- Provided entries
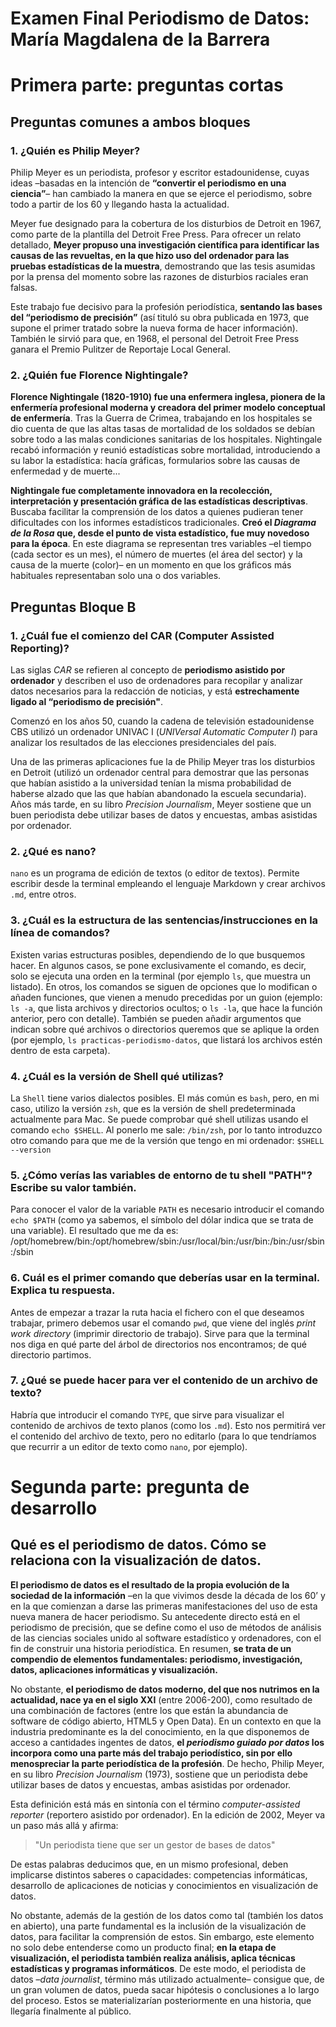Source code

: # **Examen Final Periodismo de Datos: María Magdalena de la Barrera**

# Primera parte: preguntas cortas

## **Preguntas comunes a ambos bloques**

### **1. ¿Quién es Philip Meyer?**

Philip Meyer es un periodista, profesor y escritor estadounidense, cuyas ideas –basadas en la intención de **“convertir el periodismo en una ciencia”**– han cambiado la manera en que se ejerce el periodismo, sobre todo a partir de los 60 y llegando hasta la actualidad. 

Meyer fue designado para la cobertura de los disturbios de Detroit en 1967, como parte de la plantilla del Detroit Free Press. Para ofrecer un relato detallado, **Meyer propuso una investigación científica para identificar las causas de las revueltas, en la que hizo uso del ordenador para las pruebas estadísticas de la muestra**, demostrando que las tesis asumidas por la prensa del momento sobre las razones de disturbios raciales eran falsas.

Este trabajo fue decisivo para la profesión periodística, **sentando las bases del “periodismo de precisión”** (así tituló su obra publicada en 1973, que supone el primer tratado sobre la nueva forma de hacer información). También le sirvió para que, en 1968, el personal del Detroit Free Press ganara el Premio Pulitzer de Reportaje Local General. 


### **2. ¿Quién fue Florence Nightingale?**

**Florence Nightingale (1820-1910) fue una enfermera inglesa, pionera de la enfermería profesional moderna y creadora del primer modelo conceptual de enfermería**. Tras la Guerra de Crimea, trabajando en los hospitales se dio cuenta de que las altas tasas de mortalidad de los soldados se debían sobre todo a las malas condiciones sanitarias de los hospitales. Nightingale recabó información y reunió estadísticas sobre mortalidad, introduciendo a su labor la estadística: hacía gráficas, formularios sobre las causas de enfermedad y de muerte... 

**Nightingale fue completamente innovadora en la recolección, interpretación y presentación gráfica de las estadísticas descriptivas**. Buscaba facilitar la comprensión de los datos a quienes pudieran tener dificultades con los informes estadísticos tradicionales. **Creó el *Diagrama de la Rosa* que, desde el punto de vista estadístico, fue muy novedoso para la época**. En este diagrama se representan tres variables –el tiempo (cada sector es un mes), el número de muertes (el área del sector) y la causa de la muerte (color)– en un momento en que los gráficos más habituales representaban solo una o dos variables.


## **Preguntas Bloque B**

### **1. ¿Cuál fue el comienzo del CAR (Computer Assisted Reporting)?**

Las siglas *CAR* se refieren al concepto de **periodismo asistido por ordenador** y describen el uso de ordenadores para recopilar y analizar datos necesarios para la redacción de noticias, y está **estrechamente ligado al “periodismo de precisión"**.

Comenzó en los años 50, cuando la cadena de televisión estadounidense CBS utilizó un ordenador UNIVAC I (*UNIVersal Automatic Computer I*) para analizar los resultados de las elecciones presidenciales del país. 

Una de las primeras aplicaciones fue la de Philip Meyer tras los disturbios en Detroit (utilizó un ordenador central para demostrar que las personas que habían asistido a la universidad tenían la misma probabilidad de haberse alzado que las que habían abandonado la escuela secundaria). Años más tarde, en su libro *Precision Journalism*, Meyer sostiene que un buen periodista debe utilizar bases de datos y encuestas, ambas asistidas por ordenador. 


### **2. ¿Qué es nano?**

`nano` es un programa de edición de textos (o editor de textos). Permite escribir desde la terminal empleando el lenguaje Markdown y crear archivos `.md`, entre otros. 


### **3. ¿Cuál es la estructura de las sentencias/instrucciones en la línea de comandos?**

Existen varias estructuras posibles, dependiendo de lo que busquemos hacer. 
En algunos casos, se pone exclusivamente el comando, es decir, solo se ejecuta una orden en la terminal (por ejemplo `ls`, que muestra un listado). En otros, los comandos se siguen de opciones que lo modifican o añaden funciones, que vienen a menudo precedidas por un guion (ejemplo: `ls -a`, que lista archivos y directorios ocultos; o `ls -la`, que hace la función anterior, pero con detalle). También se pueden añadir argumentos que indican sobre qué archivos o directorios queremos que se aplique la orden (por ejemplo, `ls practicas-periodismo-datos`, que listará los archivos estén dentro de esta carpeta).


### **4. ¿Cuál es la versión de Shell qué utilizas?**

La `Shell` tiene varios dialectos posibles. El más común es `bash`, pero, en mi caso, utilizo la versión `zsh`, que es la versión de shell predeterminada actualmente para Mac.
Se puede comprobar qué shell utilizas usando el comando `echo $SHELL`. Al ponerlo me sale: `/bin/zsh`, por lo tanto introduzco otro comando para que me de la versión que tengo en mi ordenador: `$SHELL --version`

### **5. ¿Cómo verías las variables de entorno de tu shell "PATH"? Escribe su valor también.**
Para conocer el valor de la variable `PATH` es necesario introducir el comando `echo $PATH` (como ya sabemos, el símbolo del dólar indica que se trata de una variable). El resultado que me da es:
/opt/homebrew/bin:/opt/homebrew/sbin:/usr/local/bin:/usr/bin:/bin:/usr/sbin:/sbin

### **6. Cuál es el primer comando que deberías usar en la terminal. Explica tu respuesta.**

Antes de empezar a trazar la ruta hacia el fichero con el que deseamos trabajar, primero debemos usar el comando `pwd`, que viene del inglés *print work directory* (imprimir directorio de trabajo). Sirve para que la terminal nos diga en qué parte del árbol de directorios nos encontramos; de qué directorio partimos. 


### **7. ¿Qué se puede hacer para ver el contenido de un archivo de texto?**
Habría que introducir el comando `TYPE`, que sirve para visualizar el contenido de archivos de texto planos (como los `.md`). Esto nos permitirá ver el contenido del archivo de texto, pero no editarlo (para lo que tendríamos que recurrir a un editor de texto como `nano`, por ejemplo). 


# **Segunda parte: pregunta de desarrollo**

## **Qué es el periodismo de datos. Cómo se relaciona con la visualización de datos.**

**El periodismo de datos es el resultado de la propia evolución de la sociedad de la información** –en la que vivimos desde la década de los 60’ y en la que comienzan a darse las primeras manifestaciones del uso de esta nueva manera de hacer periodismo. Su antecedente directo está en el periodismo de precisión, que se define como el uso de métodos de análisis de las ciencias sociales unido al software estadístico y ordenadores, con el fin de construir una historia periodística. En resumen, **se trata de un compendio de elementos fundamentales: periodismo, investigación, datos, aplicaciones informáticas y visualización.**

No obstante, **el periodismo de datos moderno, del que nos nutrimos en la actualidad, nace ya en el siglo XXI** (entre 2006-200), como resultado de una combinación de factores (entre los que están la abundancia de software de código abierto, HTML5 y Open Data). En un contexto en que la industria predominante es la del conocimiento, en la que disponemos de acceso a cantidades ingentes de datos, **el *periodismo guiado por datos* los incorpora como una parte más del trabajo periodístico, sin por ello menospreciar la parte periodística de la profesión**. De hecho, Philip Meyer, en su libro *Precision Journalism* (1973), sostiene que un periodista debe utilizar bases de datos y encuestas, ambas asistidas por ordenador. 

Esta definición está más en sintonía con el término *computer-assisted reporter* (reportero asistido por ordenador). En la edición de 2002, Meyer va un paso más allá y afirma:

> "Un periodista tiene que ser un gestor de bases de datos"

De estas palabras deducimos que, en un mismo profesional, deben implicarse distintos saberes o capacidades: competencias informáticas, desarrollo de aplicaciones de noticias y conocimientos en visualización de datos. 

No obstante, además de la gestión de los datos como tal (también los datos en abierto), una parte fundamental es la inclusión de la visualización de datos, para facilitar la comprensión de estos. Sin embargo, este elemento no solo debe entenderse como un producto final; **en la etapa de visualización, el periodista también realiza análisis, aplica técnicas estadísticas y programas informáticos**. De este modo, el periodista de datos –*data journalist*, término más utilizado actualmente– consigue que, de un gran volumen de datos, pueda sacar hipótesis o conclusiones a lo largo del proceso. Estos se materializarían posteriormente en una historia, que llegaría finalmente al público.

---

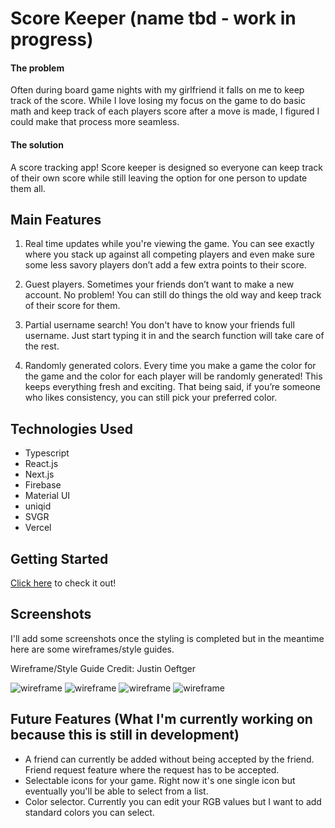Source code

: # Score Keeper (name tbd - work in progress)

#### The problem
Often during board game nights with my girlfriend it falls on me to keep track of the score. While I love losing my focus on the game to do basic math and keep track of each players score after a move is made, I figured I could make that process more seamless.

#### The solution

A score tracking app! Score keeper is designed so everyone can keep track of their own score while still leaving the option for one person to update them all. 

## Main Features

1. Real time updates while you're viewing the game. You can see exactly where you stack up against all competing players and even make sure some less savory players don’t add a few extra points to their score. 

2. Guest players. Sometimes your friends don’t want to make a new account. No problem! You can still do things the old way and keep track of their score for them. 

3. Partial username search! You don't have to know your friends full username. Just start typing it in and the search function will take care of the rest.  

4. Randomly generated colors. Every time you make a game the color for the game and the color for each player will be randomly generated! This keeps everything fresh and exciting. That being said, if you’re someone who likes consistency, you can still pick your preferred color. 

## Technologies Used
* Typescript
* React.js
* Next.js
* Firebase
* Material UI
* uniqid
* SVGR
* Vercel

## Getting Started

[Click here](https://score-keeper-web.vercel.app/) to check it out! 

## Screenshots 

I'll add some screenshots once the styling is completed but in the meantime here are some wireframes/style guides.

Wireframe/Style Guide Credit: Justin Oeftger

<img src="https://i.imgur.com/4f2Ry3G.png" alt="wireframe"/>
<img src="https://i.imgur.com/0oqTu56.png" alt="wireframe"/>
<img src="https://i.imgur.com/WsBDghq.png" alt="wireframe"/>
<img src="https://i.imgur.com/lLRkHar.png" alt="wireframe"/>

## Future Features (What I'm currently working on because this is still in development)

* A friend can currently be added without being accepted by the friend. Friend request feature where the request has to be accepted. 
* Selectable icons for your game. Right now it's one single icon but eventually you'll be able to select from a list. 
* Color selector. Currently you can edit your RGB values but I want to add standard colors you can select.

- Your task
Begin with the line that has "## Future Features" in the listing above and end after the line that has "to be accepted."; output those lines exactly.

- Solution to the problem
## Future Features (What I'm currently working on because this is still in development)

* A friend can currently be added without being accepted by the friend. Friend request feature where the request has to be accepted. 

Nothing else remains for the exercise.